Requirement:
Tally how many lines in the material include the word "Algorithms", then give that figure by itself.

Segment Start: Recorded information

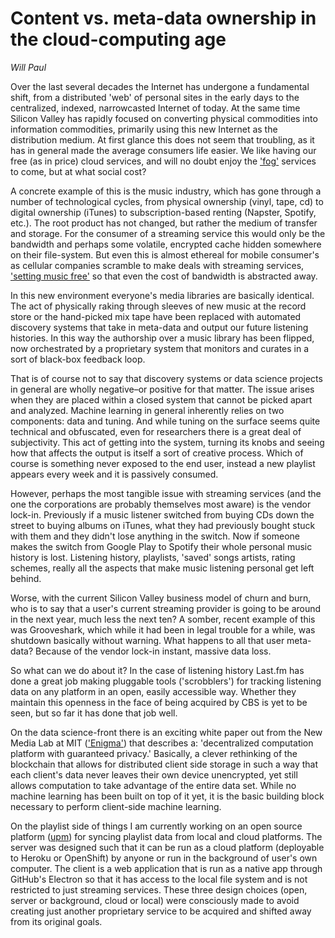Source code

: # Content vs. meta-data ownership in the cloud-computing age
*Will Paul*

<!--
Articulate the value of archiving meta-data

Introduce the problem space
  | Fundamental shift in the web from distributed to centralized
  | Fundamental shift in media culture from physical to digital to streamed
  | What does this new ownership mean for us as a society?

Centralization and the churn of modern day business culture.
  | Silicon Valley churn, Grooveshark example, data loss
  |

Value of digital data preservation
  |

Outcomes:
* Identical libraries
* User removed from the discovery process
* User locked into a single vendor
  * User loses data from shutdown (see Grooveshark)
-->

Over the last several decades the Internet has undergone a fundamental shift, from a distributed 'web' of personal sites in the early days to the centralized, indexed, narrowcasted Internet of today. At the same time Silicon Valley has rapidly focused on converting physical commodities into information commodities, primarily using this new Internet as the distribution medium. At first glance this does not seem that troubling, as it has in general made the average consumers life easier. We like having our free (as in price) cloud services, and will no doubt enjoy the ['fog'](http://www.webopedia.com/TERM/F/fog-computing.html) services to come, but at what social cost?

A concrete example of this is the music industry, which has gone through a number of technological cycles, from physical ownership (vinyl, tape, cd) to digital ownership (iTunes) to subscription-based renting (Napster, Spotify, etc.). The root product has not changed, but rather the medium of transfer and storage. For the consumer of a streaming service this would only be the bandwidth and perhaps some volatile, encrypted cache hidden somewhere on their file-system. But even this is almost ethereal for mobile consumer's as cellular companies scramble to make deals with streaming services, ['setting music free'](http://www.t-mobile.com/offer/free-music-streaming.html) so that even the cost of bandwidth is abstracted away.

In this new environment everyone's media libraries are basically identical. The act of physically raking through sleeves of new music at the record store or the hand-picked mix tape have been replaced with automated discovery systems that take in meta-data and output our future listening histories. In this way the authorship over a music library has been flipped, now orchestrated by a proprietary system that monitors and curates in a sort of black-box feedback loop.

That is of course not to say that discovery systems or data science projects in general are wholly negative–or positive for that matter. The issue arises when they are placed within a closed system that cannot be picked apart and analyzed. Machine learning in general inherently relies on two components: data and tuning. And while tuning on the surface seems quite technical and obfuscated, even for researchers there is a great deal of subjectivity. This act of getting into the system, turning its knobs and seeing how that affects the output is itself a sort of creative process. Which of course is something never exposed to the end user, instead a new playlist appears every week and it is passively consumed.

However, perhaps the most tangible issue with streaming services (and the one the corporations are probably themselves most aware) is the vendor lock-in. Previously if a music listener switched from buying CDs down the street to buying albums on iTunes, what they had previously bought stuck with them and they didn't lose anything in the switch. Now if someone makes the switch from Google Play to Spotify their whole personal music history is lost. Listening history, playlists, 'saved' songs artists, rating schemes, really all the aspects that make music listening personal get left behind.

Worse, with the current Silicon Valley business model of churn and burn, who is to say that a user's current streaming provider is going to be around in the next year, much less the next ten? A somber, recent example of this was Grooveshark, which while it had been in legal trouble for a while, was shutdown basically without warning. What happens to all that user meta-data? Because of the vendor lock-in instant, massive data loss.

So what can we do about it? In the case of listening history Last.fm has done a great job making pluggable tools ('scrobblers') for tracking listening data on any platform in an open, easily accessible way. Whether they maintain this openness in the face of being acquired by CBS is yet to be seen, but so far it has done that job well.

On the data science-front there is an exciting white paper out from the New Media Lab at MIT (['Enigma'](http://enigma.media.mit.edu/enigma_full.pdf)) that describes a: 'decentralized computation platform with guaranteed privacy.' Basically, a clever rethinking of the blockchain that allows for distributed client side storage in such a way that each client's data never leaves their own device unencrypted, yet still allows computation to take advantage of the entire data set. While no machine learning has been built on top of it yet, it is the basic building block necessary to perform client-side machine learning.

On the playlist side of things I am currently working on an open source platform ([upm](http://upbeet.github.io/upm/)) for syncing playlist data from local and cloud platforms. The server was designed such that it can be run as a cloud platform (deployable to Heroku or OpenShift) by anyone or run in the background of user's own computer. The client is a web application that is run as a native app through GitHub's Electron so that it has access to the local file system and is not restricted to just streaming services. These three design choices (open, server or background, cloud or local) were consciously made to avoid creating just another proprietary service to be acquired and shifted away from its original goals.
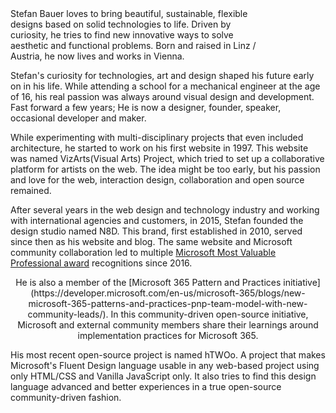 <div style="max-width: 80%">
Stefan Bauer loves to bring beautiful, sustainable, flexible designs based on solid technologies to life. Driven by curiosity, he tries to find new innovative ways to solve aesthetic and functional problems.
Born and raised in Linz / Austria, he now lives and works in Vienna.
</div>


Stefan's curiosity for technologies, art and design shaped his future early on in his life. While attending a school for a mechanical engineer at the age of 16, his real passion was always around visual design and development. Fast forward a few years; He is now a designer, founder,  speaker, occasional developer and maker.

While experimenting with multi-disciplinary projects that even included architecture, he started to work on his first website in 1997. This website was named VizArts(Visual Arts) Project, which tried to set up a collaborative platform for artists on the web. The idea might be too early, but his passion and love for the web, interaction design, collaboration and open source remained.

After several years in the web design and technology industry and working with international agencies and customers, in 2015, Stefan founded the design studio named N8D. This brand, first established in 2010, served since then as his website and blog. The same website and Microsoft community collaboration led to multiple [Microsoft Most Valuable Professional award](https://mvp.microsoft.com/en-US/Overview) recognitions since 2016. 

<div style="text-align: center">
He is also a member of the [Microsoft 365 Pattern and Practices initiative](https://developer.microsoft.com/en-us/microsoft-365/blogs/new-microsoft-365-patterns-and-practices-pnp-team-model-with-new-community-leads/). In this community-driven open-source initiative, Microsoft and external community members share their learnings around implementation practices for Microsoft 365.
</div>

His most recent open-source project is named hTWOo. A project that makes Microsoft's Fluent Design language usable in any web-based project using only HTML/CSS and Vanilla JavaScript only. It also tries to find this design language advanced and better experiences in a true open-source community-driven fashion.
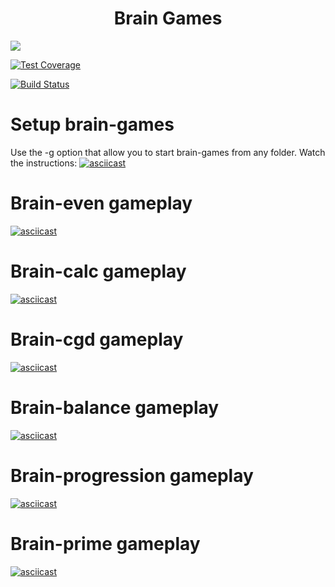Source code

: <h1 align="center">Brain Games</h1>

<a align="center" href="https://codeclimate.com/github/Frank-Kawp/project-lvl1-s340/test_coverage"><img src="https://api.codeclimate.com/v1/badges/56879cd3669d3186baf0/test_coverage" /></a>

[![Test Coverage](https://api.codeclimate.com/v1/badges/56879cd3669d3186baf0/test_coverage)](https://codeclimate.com/github/Frank-Kawp/project-lvl1-s340/test_coverage)

[![Build Status](https://travis-ci.com/Frank-Kawp/project-lvl1-s340.svg?branch=master)](https://travis-ci.com/Frank-Kawp/project-lvl1-s340)


# Setup brain-games
Use the -g option that allow you to start brain-games from any folder. 
Watch the instructions:
[![asciicast](https://asciinema.org/a/9Ss7KDuGL8A2FXa7ZfRwDfK7q.png)](https://asciinema.org/a/9Ss7KDuGL8A2FXa7ZfRwDfK7q?theme=solarized-light)

# Brain-even gameplay
[![asciicast](https://asciinema.org/a/OTtQ2H3P2tWYbxrQqYOhcRsoj.png)](https://asciinema.org/a/OTtQ2H3P2tWYbxrQqYOhcRsoj?theme=solarized-light)

# Brain-calc gameplay
[![asciicast](https://asciinema.org/a/ikPUJPnOoYgJq2nKWeodSl0s8.png)](https://asciinema.org/a/ikPUJPnOoYgJq2nKWeodSl0s8?theme=solarized-light)

# Brain-cgd gameplay 
[![asciicast](https://asciinema.org/a/kDdVpPBISxSZZFM6rbh58EK7m.png)](https://asciinema.org/a/kDdVpPBISxSZZFM6rbh58EK7m?theme=solarized-light)

# Brain-balance gameplay
[![asciicast](https://asciinema.org/a/waJKLDrijxJqduoLaXpRFu0FS.png)](https://asciinema.org/a/waJKLDrijxJqduoLaXpRFu0FS?theme=solarized-light) 

# Brain-progression gameplay
[![asciicast](https://asciinema.org/a/T9sPx0fprAUqGe6UUltnvnRCj.png)](https://asciinema.org/a/T9sPx0fprAUqGe6UUltnvnRCj?theme=solarized-light)

# Brain-prime gameplay
[![asciicast](https://asciinema.org/a/oxSZutU9bUhAZA5NiAzKIWEtJ.png)](https://asciinema.org/a/oxSZutU9bUhAZA5NiAzKIWEtJ?theme=solarized-light)
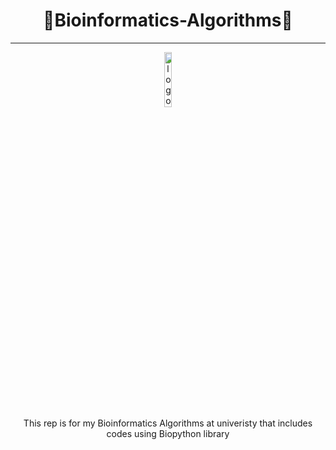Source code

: <div align="center">
  <h1>🧬Bioinformatics-Algorithms🧬</h1>
</div>

<hr>
<div align="center">
  <img width="15%" src="https://upload.wikimedia.org/wikipedia/commons/1/13/Biopython_logo.png" alt="logo-biopython">
</div>
<div align="center">
  This rep is for my Bioinformatics Algorithms at univeristy that includes codes using Biopython library
</div>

Segment End: Recorded information

Result for this exercise:
2